Keywords: Alzheimer's disease, cohort study, dementia, physical activity, risk factor
1. INTRODUCTION
The role of physical activity in disease prevention has been studied widely and is well established. Physical activity is associated with reduced risk of vascular and nonvascular outcomes as well as mortality. 1 , 2 This link is likely to be mediated through several physiological and metabolic processes, including improved vascular risk markers such as body weight, blood pressure, natriuretic peptides, and lipid profiles, 3 , 4 , 5 anti‐inflammatory effects, 6 reduced oxidative stress and enhanced cardiovascular function. 7 Furthermore, vigorous or high‐intensity physical activity may be associated with substantially greater benefits compared with physical activity of low or moderate intensity. 8
Dementia—a neurodegenerative disorder characterised by progressive deterioration of cognitive functions—represents a growing public health burden and is one of the major challenges of the century. Alzheimer's disease (AD) is the most common cause of dementia; vascular dementia is the second most common cause. Global prevalence of AD is projected to increase from 30 million in 2010 to 106 million in 2050. 9 It is estimated that one‐third of AD cases may be attributable to modifiable risk factors 10 (e.g. type‐2 diabetes, hypertension, obesity, dyslipidaemia, smoking, smoking, depression) and non‐modifiable risk factors 11 (e.g. ageing, the APOE polymorphism). Still, its pathogenesis is still not fully understood and it appears that other potential risk factors may be involved in AD development.
Several prospective cohorts have investigated the associations of physical activity with the risk of dementia or AD, but they yielded inconsistent results. 12 , 13 , 14 , 15 Whereas some studies reported inverse relationships (i.e. a decreased dementia risk with higher physical activity), 13 , 14 others found no evidence of association. 12 , 15 To help clarify these associations, we set out to assess the relationships of physical activity with the long‐term risk of all‐cause dementia and AD in the Finnish Kuopio Ischaemic Heart Disease (KIHD) population‐based prospective cohort study. Several different physical activity exposures are available within the KIHD study database, enabling us to evaluate the nature and magnitude of the associations in greater detail than in previous studies.
2. METHODS
2.1. Study design and participants
Reporting of the study conforms to broad EQUATOR guidelines (Table S1). 16
The analyses used data from the KIHD study, a population‐based prospective cohort conducted in eastern Finland. Details on participant recruitment have been described previously. 17 In brief, a representative sample of 3433 men aged 42‐61 years were randomly selected from the city of Kuopio and its neighbouring rural communities. Of the 3433 randomly selected men, 198 were excluded because of death (n = 84), serious disease (n = 65) or migration (n = 49), leaving 3235 eligible to participate in the study. Of the 3235 eligible men, 2682 volunteered to participate, 186 did not respond to the invitation, and 367 declined to give informed consent.
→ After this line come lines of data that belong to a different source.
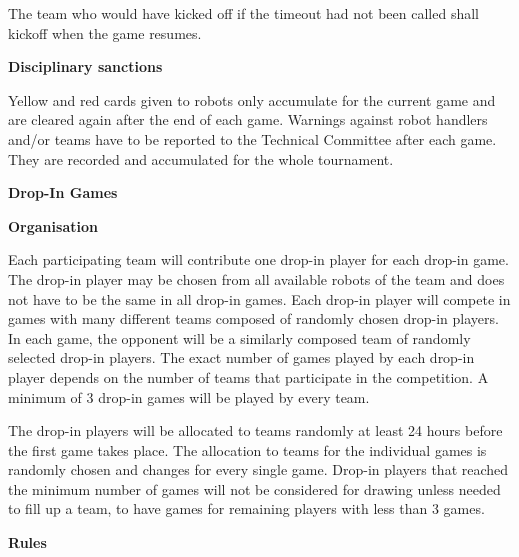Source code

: The team who would have kicked off if the timeout had not been called shall kickoff when the game resumes.

\bigskip

{\bfseries Disciplinary sanctions}

Yellow and red cards given to robots only accumulate for the current game and are cleared again after the end of each game. Warnings against robot handlers and/or teams have to be reported to the Technical Committee after each game. They are recorded and accumulated for the whole tournament. 




\bigskip

{\bfseries Drop-In Games}

\headlinebox

{\bfseries Organisation}

Each participating team will contribute one drop-in player for each drop-in game. The drop-in player may be chosen from all available robots of the team and does not have to be the same in all drop-in games. Each drop-in player will compete in games with many different teams composed of randomly chosen drop-in players. In each game, the opponent will  be a similarly composed team of randomly selected drop-in players. The exact number of games played by each drop-in player depends on the number of teams that participate in the competition. A minimum of 3 drop-in games will be played by every team.

\bigskip

The drop-in players will be allocated to teams randomly at least 24 hours before the first game takes place. The allocation to teams for the individual games is randomly chosen and changes for every single game. Drop-in players that reached the minimum number of games will not be considered for drawing unless needed to fill up a team, to have games for remaining players with less than 3 games.


\bigskip

{\bfseries Rules}

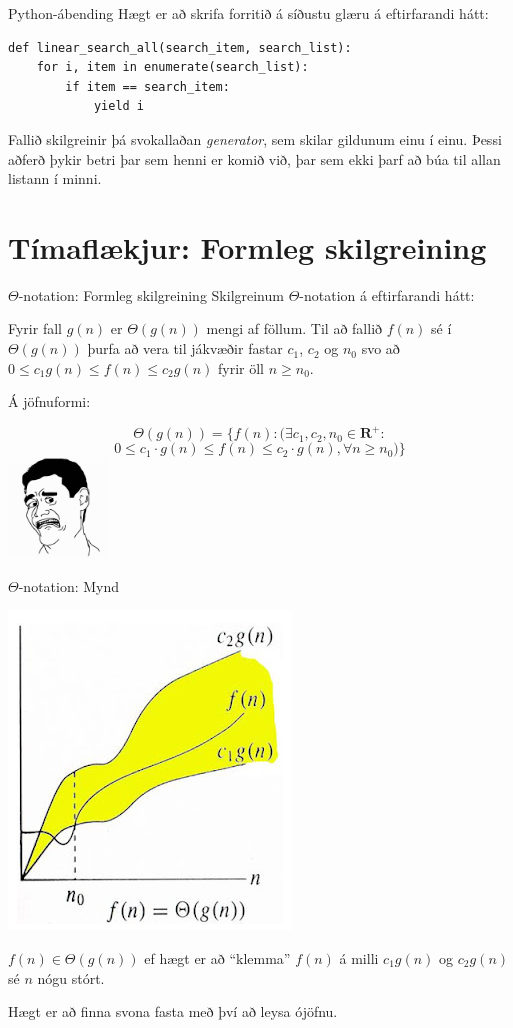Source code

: \documentclass{beamer}
\begin{document}
\begin{frame}[fragile]{Python-ábending}
Hægt er að skrifa forritið á síðustu glæru á eftirfarandi hátt:
\begin{verbatim}
def linear_search_all(search_item, search_list):
    for i, item in enumerate(search_list):
        if item == search_item:
            yield i
\end{verbatim}
Fallið skilgreinir þá svokallaðan \emph{generator}, sem skilar gildunum einu í einu. Þessi aðferð þykir betri þar sem henni er komið við, þar sem ekki þarf að búa til allan listann í minni.
\end{frame}


\section{Tímaflækjur: Formleg skilgreining}

\begin{frame}{$\Theta$-notation: Formleg skilgreining}
Skilgreinum $\Theta$-notation á eftirfarandi hátt:

Fyrir fall $g(n)$ er $\Theta(g(n))$ mengi af föllum. Til að fallið $f(n)$ sé í $\Theta(g(n))$ þurfa að vera til jákvæðir fastar $c_1$, $c_2$ og $n_0$ svo að $0 \leq c_1 g(n) \leq f(n) \leq c_2 g(n)$ fyrir öll $n \geq n_0$.

Á jöfnuformi:

\[\Theta(g(n)) = \{ f(n) : (\exists c_1, c_2, n_0 \in \mathbf{R}^+ :\]
\[0 \leq c_1 \cdot g(n) \leq f(n) \leq c_2 \cdot g(n), \forall n \geq n_0 )\}\]
\pause
\includegraphics[width=0.2\textwidth]{Pics/ewww}
\end{frame}

\begin{frame}{$\Theta$-notation: Mynd}
\begin{center}
\includegraphics[width=0.5\linewidth]{Pics/ThetaAsympoticNotation}
\end{center}
$f(n) \in \Theta(g(n))$ ef hægt er að ``klemma'' $f(n)$ á milli $c_1g(n)$ og $c_2g(n)$ sé $n$ nógu stórt.

Hægt er að finna svona fasta með því að leysa ójöfnu.
\end{frame}
\end{document}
Baseline examinations were conducted between March 1984 and December 1989. The current study was based on 2394 men with complete baseline data on physical activity exposures, relevant covariates and dementia outcomes. The derivation of the analytic sample is described in Figure 1. All study procedures were approved by the local ethical committee and conducted according to the Declaration of Helsinki. All participants provided written informed consent.
Figure 1.

Derivation of the analytic sample
2.2. Ascertainment of outcomes
We included all events of all‐cause dementia and AD cases that occurred from study entry through 31 December 2013. There were no losses to follow‐up because all study participants are under continuous annual monitoring (using personal identification codes) for incident outcomes, including dementia and AD. Data on outcomes were ascertained from record linkage to the national computerised hospitalisation registry covering every hospitalisation in Finland, comprehensive review of hospital admission and discharge records, medico‐legal reports and inpatient physician claims data. At baseline and every subsequent year, patients underwent cognition tests including the Mini‐Mental State Examination and Geriatric Mental State test. 18 Participants that were deemed positive in this screening then underwent further testing, including examinations by neurologists, neuropsychological testing and magnetic resonance imaging of the brain. An independent committee of physicians reviewed all potential cases of dementia to obtain a consensus on the diagnosis and aetiology. 19
2.3. Measurement of covariates
All assessments of covariates including blood biomarkers, physical measurements and physical activity exposures were conducted at baseline study entry. Details on methodologies for collection and biochemical analysis of blood specimen have been previously described. 17 Briefly, before assessment, participants fasted overnight before blood collection and abstained from alcohol consumption for ≥3 days and from smoking for ≥12 hours. Serum samples were stored at −80°C before analysis. Serum high‐sensitivity C‐reactive protein (hsCRP) was measured with the Immulite High Sensitivity C‐Reactive Protein Assay (DPC, Los Angeles, CA, USA). Resting blood pressure was measured between 8:00 and 10:00 am with a random‐zero sphygmomanometer. Alcohol consumption was assessed using the Nordic Alcohol Consumption Inventory. Age, smoking, medical history and physical activity were assessed with a self‐administered health and lifestyle questionnaire.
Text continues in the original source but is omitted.